Liz, you are so right. Budgies are always the most under appreciated parrot, treated like decorations that flit around in a cage. They talk, do tricks, and have loads of personality. Many times, I see something written like "they make great starter pets for young kids" or "they are low-maintenance pets". Not true at all. No parrot is low-maintenance.
Trick or 'Tiel wrote:Liz, you are so right. Budgies are always the most under appreciated parrot, treated like decorations that flit around in a cage. They talk, do tricks, and have loads of personality. Many times, I see something written like “they make great starter pets for young kids” or “they are low-maintenance pets”. Not true at all. No parrot is low-maintenance.I am so grateful to be in this forum with like minded people.
Well, actually, budgies are not as high maintenance as larger parrots so, although I would not characterize ANY parrot as a low maintenance pet, if one is going to make a ‘maintenance scale’, they are low maintenance compared to other species - same as tiels, lovies, plets, beebees, grass keet, and all the aviary small species. Before you jump on my back, let me explain what I mean.
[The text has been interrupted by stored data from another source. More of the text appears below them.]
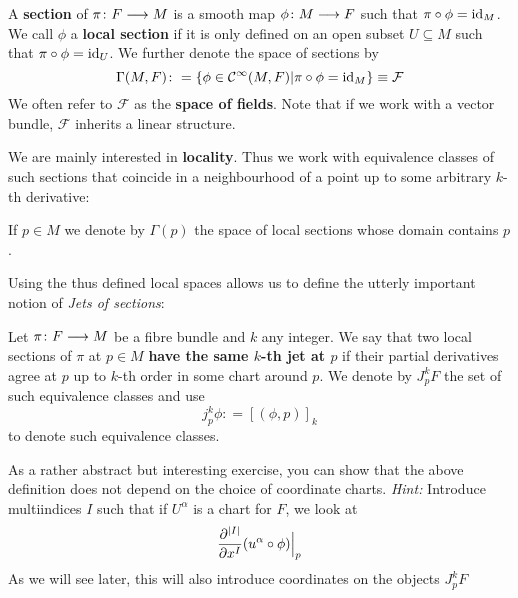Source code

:\begin{definition}
  A \textbf{section} of $\pi\colon F \longrightarrow M$ is a smooth map $\phi\colon  M \lra F$ such that $\pi \circ \phi = \id_M$. We call $\phi$ a \textbf{local section} if it is only defined on an open subset $U \subseteq M$ such that $\pi \circ \phi = \id_U$. We further denote the space of sections by $$\Gamma(M,F)\colon = \{ \phi \in \Ci(M,F) | \pi \circ \phi = \id_M \} \equiv \mathcal{F}$$
  We often refer to $\mathcal{F}$ as the \textbf{space of fields}. Note that if we work with a vector bundle, $\mathcal{F}$ inherits a linear structure.
\end{definition}

We are mainly interested in \textbf{locality}. Thus we work with equivalence classes of such sections that coincide in a neighbourhood of a point up to some arbitrary $k$-th derivative:

\begin{definition}
  If $p \in M$ we denote by $\Gamma(p)$ the space of local sections whose domain contains $p$.
\end{definition}

Using the thus defined local spaces allows us to define the utterly important notion of \emph{Jets of sections}:

\begin{definition}
\label{def:Jets_sections}
Let $\pi\colon F\longrightarrow M$ be a fibre bundle and $k$ any integer. We say that two local sections of $\pi$ at $p \in M$ \textbf{have the same $k$-th jet at $p$} if their partial derivatives agree at $p$ up to $k$-th order in some chart around $p$. We denote by $J^k_p F$ the set of such equivalence classes and use
$$ j^k_p \phi \colon = [(\phi, p)]_k $$
to denote such equivalence classes.
\end{definition}

\begin{rem}
As a rather abstract but interesting exercise, you can show that the above definition does not depend on the choice of coordinate charts. \emph{Hint:} Introduce multiindices $I$ such that if $U^\alpha$ is a chart for $F$, we look at
$$ \dell{^{|I|}}{x^I} (u^\alpha \circ \phi) \Big|_p $$
As we will see later, this will also introduce coordinates on the objects $J^k_p F$
\end{rem}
With these species, all you need is a LARGE flight cage placed in a good spot with both natural and artificial light, keep them at a solar schedule and feed them right. Of course, this also implies your having at the very, very least, one male/female pair. And, as long as you give them these things, they are perfectly happy and healthy. Larger parrots need hours and hours of out of cage and hours and hours of one-on-one plus a more complicated diet, learning how to handle them correctly, teach them what to eat and, sometimes, you even need to make them exercise because they would not do it on their own -something that you never need to worry about with the little aviary ones.
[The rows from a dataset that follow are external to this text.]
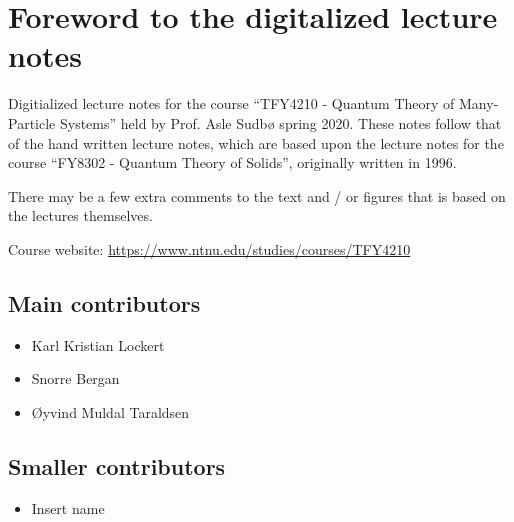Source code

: \section*{Foreword to the digitalized lecture notes}

Digitialized lecture notes for the course ``TFY4210 - Quantum Theory of Many-Particle Systems'' held by Prof. Asle Sudbø spring 2020. These notes follow that of the hand written lecture notes, which are based upon the lecture notes for the course ``FY8302 - Quantum Theory of Solids'', originally written in 1996. 

There may be a few extra comments to the text and / or figures that is based on the lectures themselves. 


Course website: \href{https://www.ntnu.edu/studies/courses/TFY4210}{https://www.ntnu.edu/studies/courses/TFY4210}



\subsection*{Main contributors}
	\begin{multicols}{2}
\begin{itemize} 
	\item Karl Kristian Lockert
	\item Snorre Bergan
	\item Øyvind Muldal Taraldsen
\end{itemize}
\end{multicols}

\subsection*{Smaller contributors}
\begin{multicols}{2}
\begin{itemize}
	\item {\color{red} Insert name}
\end{itemize}
\end{multicols}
I really don’t want to start an argument here, but small birds should be able to come out too, for at least two hours every day. My tiel will chirp A LOT if he doesn’t get enough time outside his cage. He doesn’t actually like being in his cage, even though it is very large (20 by 30 by 40 inches) and has tons of toys and perches, and of course gloop and greens and pellets. But he still LOVES to come out, even though his cage has everything he could ever need and would go crazy if he had to stay in the cage all the time. Every time I let him out, he flies around and around the room to stretch those wings after being cooped up for a while. No parrot should waste its life away in a cage without ever coming out. Of course, if they live in an aviary, they don’t need to come out, but if they live in a cage, they do. I know you may be thinking that if the cage is large enough, they won’t need it, but birds can never really truly fly in a cage, even a flight one. They might be able to fly from perch to perch, but never fly laps around the room out of pure joy. My budgie and tiel love to fly laps together around our bird room, if one bird takes off the other follows. And they love human interaction, even if they have a mate or a flock. If a bird bows his head down, that means they want scritches. They simply can’t get enough exercise, social interaction, and mental stimulation just sitting around in a cage. And I also think that tiels are a little more work than budgies. My budgie will be okay if she’s in her cage for a while and she actually likes her cage, but not my tiel. The only time he chooses to go back in his cage is when he’s hungry or thirsty, but even then he just gets a sip of water or a bite of pellets, then I find him landing on my head.